§ **Task item**
Repeat every entry exactly. Do not include the pictures.

Data below:

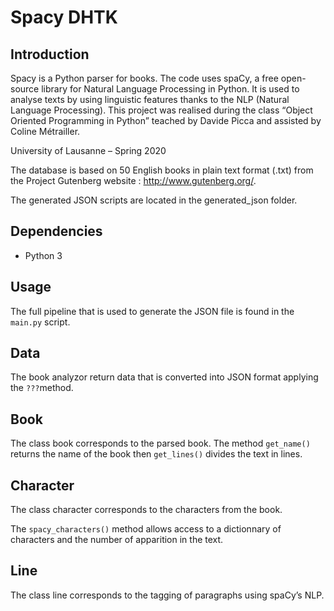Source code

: # Spacy DHTK  

## Introduction  

Spacy is a Python parser for books. The code uses spaCy, a free open-source library for Natural Language Processing in Python. It is used to analyse texts by using linguistic features thanks to the NLP (Natural Language Processing). 
This project was realised during the class “Object Oriented Programming in Python” teached by Davide Picca and assisted by Coline Métrailler.  

University of Lausanne – Spring 2020

The database is based on 50 English books in plain text format (.txt) from the Project Gutenberg website : http://www.gutenberg.org/.  

The generated JSON scripts are located in the generated_json folder.  

## Dependencies
- Python 3

## Usage 


The full pipeline that is used to generate the JSON file is found in the `main.py` script. 

## Data 
The book analyzor return data that is converted into JSON format applying the `???`method.

## Book 
The class book corresponds to the parsed book. 
The method `get_name()` returns the name of the book then `get_lines()` divides the text in lines.


## Character 
The class character corresponds to the characters from the book. 

The `spacy_characters()` method allows access to a dictionnary of characters and the number of apparition in the text. 

## Line
The class line corresponds to the tagging of paragraphs using spaCy’s NLP.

End of Data.

§ **Result for this task**
Source code

: # Spacy DHTK  

## Introduction  

Spacy is a Python parser for books. The code uses spaCy, a free open-source library for Natural Language Processing in Python. It is used to analyse texts by using linguistic features thanks to the NLP (Natural Language Processing). 
This project was realised during the class “Object Oriented Programming in Python” teached by Davide Picca and assisted by Coline Métrailler.  

University of Lausanne – Spring 2020

The database is based on 50 English books in plain text format (.txt) from the Project Gutenberg website : http://www.gutenberg.org/.  

The generated JSON scripts are located in the generated_json folder.  

## Dependencies
- Python 3

## Usage 


The full pipeline that is used to generate the JSON file is found in the `main.py` script. 

## Data 
The book analyzor return data that is converted into JSON format applying the `???`method.

## Book 
The class book corresponds to the parsed book. 
The method `get_name()` returns the name of the book then `get_lines()` divides the text in lines.


## Character 
The class character corresponds to the characters from the book. 

The `spacy_characters()` method allows access to a dictionnary of characters and the number of apparition in the text. 

## Line
The class line corresponds to the tagging of paragraphs using spaCy’s NLP.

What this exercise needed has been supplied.